Each line of the records has to be copied exactly, though the pictures must be left out.

■ **Records for the exercise**
# # # # # # #
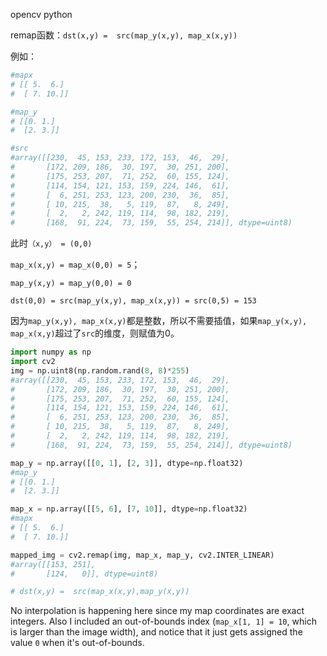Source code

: opencv python

remap函数：`dst(x,y) =  src(map_y(x,y), map_x(x,y))`

例如：

```python
#mapx
# [[ 5.  6.]
#  [ 7. 10.]]
```

```python
#map_y
# [[0. 1.]
#  [2. 3.]]
```

```python
#src
#array([[230,  45, 153, 233, 172, 153,  46,  29],
#       [172, 209, 186,  30, 197,  30, 251, 200],
#       [175, 253, 207,  71, 252,  60, 155, 124],
#       [114, 154, 121, 153, 159, 224, 146,  61],
#       [  6, 251, 253, 123, 200, 230,  36,  85],
#       [ 10, 215,  38,   5, 119,  87,   8, 249],
#       [  2,   2, 242, 119, 114,  98, 182, 219],
#       [168,  91, 224,  73, 159,  55, 254, 214]], dtype=uint8)
```

此时`（x,y） = (0,0)`

`map_x(x,y) = map_x(0,0) = 5`；

`map_y(x,y) = map_y(0,0) = 0`

`dst(0,0) = src(map_y(x,y), map_x(x,y)) = src(0,5) = 153`

因为`map_y(x,y), map_x(x,y)`都是整数，所以不需要插值，如果`map_y(x,y), map_x(x,y)`超过了`src`的维度，则赋值为0。





```python
import numpy as np
import cv2
img = np.uint8(np.random.rand(8, 8)*255)
#array([[230,  45, 153, 233, 172, 153,  46,  29],
#       [172, 209, 186,  30, 197,  30, 251, 200],
#       [175, 253, 207,  71, 252,  60, 155, 124],
#       [114, 154, 121, 153, 159, 224, 146,  61],
#       [  6, 251, 253, 123, 200, 230,  36,  85],
#       [ 10, 215,  38,   5, 119,  87,   8, 249],
#       [  2,   2, 242, 119, 114,  98, 182, 219],
#       [168,  91, 224,  73, 159,  55, 254, 214]], dtype=uint8)

map_y = np.array([[0, 1], [2, 3]], dtype=np.float32)
#map_y
# [[0. 1.]
#  [2. 3.]]

map_x = np.array([[5, 6], [7, 10]], dtype=np.float32)
#mapx
# [[ 5.  6.]
#  [ 7. 10.]]

mapped_img = cv2.remap(img, map_x, map_y, cv2.INTER_LINEAR)
#array([[153, 251],
#       [124,   0]], dtype=uint8)

# dst(x,y) =  src(map_x(x,y),map_y(x,y))
```

 

No interpolation is happening here since my map coordinates are exact integers. Also I included an out-of-bounds index (`map_x[1, 1] = 10`, which is larger than the image width), and notice that it just gets assigned the value `0` when it's out-of-bounds.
# # # # # # #
■ **Exercise result**
Source code

: opencv python

remap函数：`dst(x,y) =  src(map_y(x,y), map_x(x,y))`

例如：

```python
#mapx
# [[ 5.  6.]
#  [ 7. 10.]]
```

```python
#map_y
# [[0. 1.]
#  [2. 3.]]
```

```python
#src
#array([[230,  45, 153, 233, 172, 153,  46,  29],
#       [172, 209, 186,  30, 197,  30, 251, 200],
#       [175, 253, 207,  71, 252,  60, 155, 124],
#       [114, 154, 121, 153, 159, 224, 146,  61],
#       [  6, 251, 253, 123, 200, 230,  36,  85],
#       [ 10, 215,  38,   5, 119,  87,   8, 249],
#       [  2,   2, 242, 119, 114,  98, 182, 219],
#       [168,  91, 224,  73, 159,  55, 254, 214]], dtype=uint8)
```

此时`（x,y） = (0,0)`

`map_x(x,y) = map_x(0,0) = 5`；

`map_y(x,y) = map_y(0,0) = 0`

`dst(0,0) = src(map_y(x,y), map_x(x,y)) = src(0,5) = 153`

因为`map_y(x,y), map_x(x,y)`都是整数，所以不需要插值，如果`map_y(x,y), map_x(x,y)`超过了`src`的维度，则赋值为0。





```python
import numpy as np
import cv2
img = np.uint8(np.random.rand(8, 8)*255)
#array([[230,  45, 153, 233, 172, 153,  46,  29],
#       [172, 209, 186,  30, 197,  30, 251, 200],
#       [175, 253, 207,  71, 252,  60, 155, 124],
#       [114, 154, 121, 153, 159, 224, 146,  61],
#       [  6, 251, 253, 123, 200, 230,  36,  85],
#       [ 10, 215,  38,   5, 119,  87,   8, 249],
#       [  2,   2, 242, 119, 114,  98, 182, 219],
#       [168,  91, 224,  73, 159,  55, 254, 214]], dtype=uint8)

map_y = np.array([[0, 1], [2, 3]], dtype=np.float32)
#map_y
# [[0. 1.]
#  [2. 3.]]

map_x = np.array([[5, 6], [7, 10]], dtype=np.float32)
#mapx
# [[ 5.  6.]
#  [ 7. 10.]]

mapped_img = cv2.remap(img, map_x, map_y, cv2.INTER_LINEAR)
#array([[153, 251],
#       [124,   0]], dtype=uint8)

# dst(x,y) =  src(map_x(x,y),map_y(x,y))
```

 

No interpolation is happening here since my map coordinates are exact integers. Also I included an out-of-bounds index (`map_x[1, 1] = 10`, which is larger than the image width), and notice that it just gets assigned the value `0` when it's out-of-bounds.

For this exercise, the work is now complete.